§ What needs to be done
Go over the entries and report the lines where the word "Поиск" occurs.

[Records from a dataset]

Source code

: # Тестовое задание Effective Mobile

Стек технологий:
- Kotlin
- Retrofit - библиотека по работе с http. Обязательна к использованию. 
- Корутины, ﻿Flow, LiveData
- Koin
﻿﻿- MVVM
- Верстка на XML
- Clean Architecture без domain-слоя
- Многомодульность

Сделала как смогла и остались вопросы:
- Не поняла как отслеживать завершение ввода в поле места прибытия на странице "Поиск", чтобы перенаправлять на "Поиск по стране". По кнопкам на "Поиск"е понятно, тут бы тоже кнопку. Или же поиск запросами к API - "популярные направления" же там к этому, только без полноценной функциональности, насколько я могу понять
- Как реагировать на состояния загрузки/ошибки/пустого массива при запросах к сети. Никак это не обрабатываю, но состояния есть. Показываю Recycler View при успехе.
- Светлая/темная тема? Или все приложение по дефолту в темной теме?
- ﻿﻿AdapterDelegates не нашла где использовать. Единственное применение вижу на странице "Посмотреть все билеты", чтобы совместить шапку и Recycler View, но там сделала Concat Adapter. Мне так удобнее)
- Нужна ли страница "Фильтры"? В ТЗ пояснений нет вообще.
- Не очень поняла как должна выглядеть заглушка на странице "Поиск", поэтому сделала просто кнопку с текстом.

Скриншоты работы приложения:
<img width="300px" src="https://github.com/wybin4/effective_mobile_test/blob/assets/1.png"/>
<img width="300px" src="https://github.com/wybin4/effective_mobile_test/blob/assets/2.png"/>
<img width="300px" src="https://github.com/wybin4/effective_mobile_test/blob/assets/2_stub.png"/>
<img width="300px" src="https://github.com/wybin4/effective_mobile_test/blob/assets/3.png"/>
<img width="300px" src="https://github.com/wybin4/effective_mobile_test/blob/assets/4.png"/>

§ Answer to the problem
- Не поняла как отслеживать завершение ввода в поле места прибытия на странице "Поиск", чтобы перенаправлять на "Поиск по стране". По кнопкам на "Поиск"е понятно, тут бы тоже кнопку. Или же поиск запросами к API - "популярные направления" же там к этому, только без полноценной функциональности, насколько я могу понять
- Не очень поняла как должна выглядеть заглушка на странице "Поиск", поэтому сделала просто кнопку с текстом.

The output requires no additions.